_What you are asked to do_:
Print the data verbatim. Leave every image out.

Stored data entries
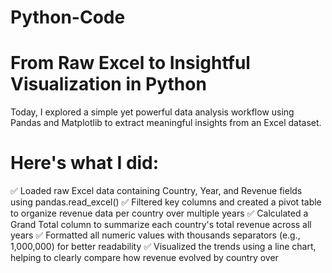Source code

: # Python-Code
# From Raw Excel to Insightful Visualization in Python

Today, I explored a simple yet powerful data analysis workflow using Pandas and Matplotlib to extract meaningful insights from an Excel dataset.

# Here's what I did:

✅ Loaded raw Excel data containing Country, Year, and Revenue fields using pandas.read_excel()
✅ Filtered key columns and created a pivot table to organize revenue data per country over multiple years
✅ Calculated a Grand Total column to summarize each country's total revenue across all years
✅ Formatted all numeric values with thousands separators (e.g., 1,000,000) for better readability
✅ Visualized the trends using a line chart, helping to clearly compare how revenue evolved by country over
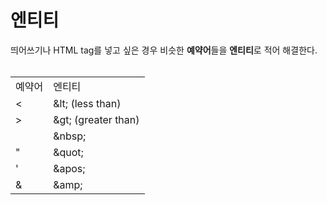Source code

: <h1>엔티티</h1>
<p>
    띄어쓰기나 HTML tag를 넣고 싶은 경우 비슷한 <strong>예약어</strong>들을 <strong>엔티티</strong>로 적어 해결한다. <br><br>
    <table>
      <td>예약어</td><td>엔티티</td>
      <tr><td>&lt;</td><td>&amplt; (less than)</td></tr>
      <tr><td>&gt;</td><td>&ampgt; (greater than)</td></tr>
      <tr><td>&nbsp;</td><td>&ampnbsp;</td></tr>
      <tr><td>&quot;</td><td>&ampquot;</td></tr>
      <tr><td>&apos;</td><td>&ampapos;</td></tr>
      <tr><td>&amp;</td><td>&ampamp;</td></tr>      
</table>
</p>
&nbsp; &nbsp; &nbsp; &nbsp;
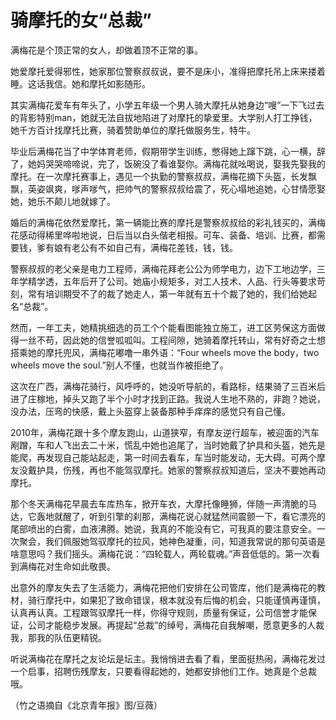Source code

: # 骑摩托的女“总裁”

满梅花是个顶正常的女人，却做着顶不正常的事。 

她爱摩托爱得邪性，她家那位警察叔叔说，要不是床小，准得把摩托吊上床来搂着睡。这话我信。她和摩托如影随形。 

其实满梅花爱车有年头了，小学五年级一个男人骑大摩托从她身边“嗖”一下飞过去的背影特别man，她就无法自拔地陷进了对摩托的挚爱里。大学别人打工挣钱，她千方百计找摩托比赛，骑着赞助单位的摩托做服务生，特牛。 

毕业后满梅花当了中学体育老师，假期带学生训练，憋得她上蹿下跳，心一横，辞了，她妈哭哭啼啼说，完了，饭碗没了看谁娶你。满梅花就吆喝说，娶我先娶我的摩托。在一次摩托赛事上，遇见一个执勤的警察叔叔，满梅花摘下头盔，长发飘飘，英姿飒爽，嗲声嗲气，把帅气的警察叔叔给震了，死心塌地追她，心甘情愿娶她，她乐不颠儿地就嫁了。 

婚后的满梅花依然爱摩托，第一辆能比赛的摩托是警察叔叔给的彩礼钱买的，满梅花感动得稀里哗啦地说，日后当以白头偕老相报。可车、装备、培训、比赛，都需要钱，爹有娘有老公有不如自己有，满梅花差钱，钱，钱。 

警察叔叔的老父亲是电力工程师，满梅花拜老公公为师学电力，边下工地边学，三年学精学透，五年后开了公司。她庙小规矩多，对工人技术、人品、行头等要求苛刻，常有培训期受不了的裁了她走人，第一年就有五十个裁了她的，我们给她起名“总裁”。 

然而，一年工夫，她精挑细选的员工个个能看图能独立施工，进工区劳保这方面做得一丝不苟，因此她的信誉呱呱叫。工程间隙，她骑着摩托转山，常有好奇之士想搭乘她的摩托兜风，满梅花嘟噜一串外语：“Four wheels move the body，two wheels move the soul.”别人不懂，也就当作被拒绝了。 

这次在广西，满梅花骑行，风呼呼的，她没听导航的，看路标，结果骑了三百米后进了庄稼地，掉头又跑了半个小时才找到正路。我说人生地不熟的，非跑？她说，没办法，压弯的快感，戴上头盔穿上装备那种手痒痒的感觉只有自己懂。 

2010年，满梅花跟十多个摩友跑山，山道狭窄，有摩友逆行超车，被迎面的汽车剐蹭，车和人飞出去二十米，慌乱中她也追尾了，当时她戴了护具和头盔，她先是能爬，再发现自己能站起走，第一时间去看车，车当时能发动，无大碍。可两个摩友没戴护具，伤残，再也不能驾驭摩托。她家的警察叔叔知道后，坚决不要她再动摩托。 

那个冬天满梅花早晨去车库热车，掀开车衣，大摩托像睡狮，伴随一声清脆的马达，它轰地就醒了，听到引擎的刹那，满梅花说心就猛然间震颤一下，看它漂亮的尾部喷出的白雾，血液沸腾。她说，我真的不能没有它，可我真的要注意安全。一次聚会，我们佩服她驾驭摩托的拉风，她神色凝重，问，知道我常说的那句英语是啥意思吗？我们摇头。满梅花说：“四轮载人，两轮载魂。”声音低低的。第一次看到满梅花对生命如此敬畏。 

出意外的摩友失去了生活能力，满梅花把他们安排在公司管库，他们是满梅花的教材，骑行摩托中，如果犯了致命错误，根本就没有后悔的机会，只能谨慎再谨慎，认真再认真。工程跟驾驭摩托一样，你得守规则，质量有保证，公司信誉才能保证，公司才能稳步发展。再提起“总裁”的绰号，满梅花自我解嘲，愿意更多的人裁我，那我的队伍更精锐。 

听说满梅花在摩托之友论坛是坛主。我悄悄进去看了看，里面挺热闹，满梅花发过一个启事，招聘伤残摩友，只要看得起她的，她都安排他们工作。她真是个总裁哦。 

（竹之语摘自《北京青年报》图/豆薇）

_Result of the exercise_:
Source code

: # Python-Code
# From Raw Excel to Insightful Visualization in Python

Today, I explored a simple yet powerful data analysis workflow using Pandas and Matplotlib to extract meaningful insights from an Excel dataset.

# Here's what I did:

✅ Loaded raw Excel data containing Country, Year, and Revenue fields using pandas.read_excel()
✅ Filtered key columns and created a pivot table to organize revenue data per country over multiple years
✅ Calculated a Grand Total column to summarize each country's total revenue across all years
✅ Formatted all numeric values with thousands separators (e.g., 1,000,000) for better readability
✅ Visualized the trends using a line chart, helping to clearly compare how revenue evolved by country over
Source code

: <h1>엔티티</h1>
<p>
    띄어쓰기나 HTML tag를 넣고 싶은 경우 비슷한 <strong>예약어</strong>들을 <strong>엔티티</strong>로 적어 해결한다. <br><br>
    <table>
      <td>예약어</td><td>엔티티</td>
      <tr><td>&lt;</td><td>&amplt; (less than)</td></tr>
      <tr><td>&gt;</td><td>&ampgt; (greater than)</td></tr>
      <tr><td>&nbsp;</td><td>&ampnbsp;</td></tr>
      <tr><td>&quot;</td><td>&ampquot;</td></tr>
      <tr><td>&apos;</td><td>&ampapos;</td></tr>
      <tr><td>&amp;</td><td>&ampamp;</td></tr>      
</table>
</p>
&nbsp; &nbsp; &nbsp; &nbsp;
Source code

: # 骑摩托的女“总裁”

满梅花是个顶正常的女人，却做着顶不正常的事。 

她爱摩托爱得邪性，她家那位警察叔叔说，要不是床小，准得把摩托吊上床来搂着睡。这话我信。她和摩托如影随形。 

其实满梅花爱车有年头了，小学五年级一个男人骑大摩托从她身边“嗖”一下飞过去的背影特别man，她就无法自拔地陷进了对摩托的挚爱里。大学别人打工挣钱，她千方百计找摩托比赛，骑着赞助单位的摩托做服务生，特牛。 

毕业后满梅花当了中学体育老师，假期带学生训练，憋得她上蹿下跳，心一横，辞了，她妈哭哭啼啼说，完了，饭碗没了看谁娶你。满梅花就吆喝说，娶我先娶我的摩托。在一次摩托赛事上，遇见一个执勤的警察叔叔，满梅花摘下头盔，长发飘飘，英姿飒爽，嗲声嗲气，把帅气的警察叔叔给震了，死心塌地追她，心甘情愿娶她，她乐不颠儿地就嫁了。 

婚后的满梅花依然爱摩托，第一辆能比赛的摩托是警察叔叔给的彩礼钱买的，满梅花感动得稀里哗啦地说，日后当以白头偕老相报。可车、装备、培训、比赛，都需要钱，爹有娘有老公有不如自己有，满梅花差钱，钱，钱。 

警察叔叔的老父亲是电力工程师，满梅花拜老公公为师学电力，边下工地边学，三年学精学透，五年后开了公司。她庙小规矩多，对工人技术、人品、行头等要求苛刻，常有培训期受不了的裁了她走人，第一年就有五十个裁了她的，我们给她起名“总裁”。 

然而，一年工夫，她精挑细选的员工个个能看图能独立施工，进工区劳保这方面做得一丝不苟，因此她的信誉呱呱叫。工程间隙，她骑着摩托转山，常有好奇之士想搭乘她的摩托兜风，满梅花嘟噜一串外语：“Four wheels move the body，two wheels move the soul.”别人不懂，也就当作被拒绝了。 

这次在广西，满梅花骑行，风呼呼的，她没听导航的，看路标，结果骑了三百米后进了庄稼地，掉头又跑了半个小时才找到正路。我说人生地不熟的，非跑？她说，没办法，压弯的快感，戴上头盔穿上装备那种手痒痒的感觉只有自己懂。 

2010年，满梅花跟十多个摩友跑山，山道狭窄，有摩友逆行超车，被迎面的汽车剐蹭，车和人飞出去二十米，慌乱中她也追尾了，当时她戴了护具和头盔，她先是能爬，再发现自己能站起走，第一时间去看车，车当时能发动，无大碍。可两个摩友没戴护具，伤残，再也不能驾驭摩托。她家的警察叔叔知道后，坚决不要她再动摩托。 

那个冬天满梅花早晨去车库热车，掀开车衣，大摩托像睡狮，伴随一声清脆的马达，它轰地就醒了，听到引擎的刹那，满梅花说心就猛然间震颤一下，看它漂亮的尾部喷出的白雾，血液沸腾。她说，我真的不能没有它，可我真的要注意安全。一次聚会，我们佩服她驾驭摩托的拉风，她神色凝重，问，知道我常说的那句英语是啥意思吗？我们摇头。满梅花说：“四轮载人，两轮载魂。”声音低低的。第一次看到满梅花对生命如此敬畏。 

出意外的摩友失去了生活能力，满梅花把他们安排在公司管库，他们是满梅花的教材，骑行摩托中，如果犯了致命错误，根本就没有后悔的机会，只能谨慎再谨慎，认真再认真。工程跟驾驭摩托一样，你得守规则，质量有保证，公司信誉才能保证，公司才能稳步发展。再提起“总裁”的绰号，满梅花自我解嘲，愿意更多的人裁我，那我的队伍更精锐。 

听说满梅花在摩托之友论坛是坛主。我悄悄进去看了看，里面挺热闹，满梅花发过一个启事，招聘伤残摩友，只要看得起她的，她都安排他们工作。她真是个总裁哦。 

（竹之语摘自《北京青年报》图/豆薇）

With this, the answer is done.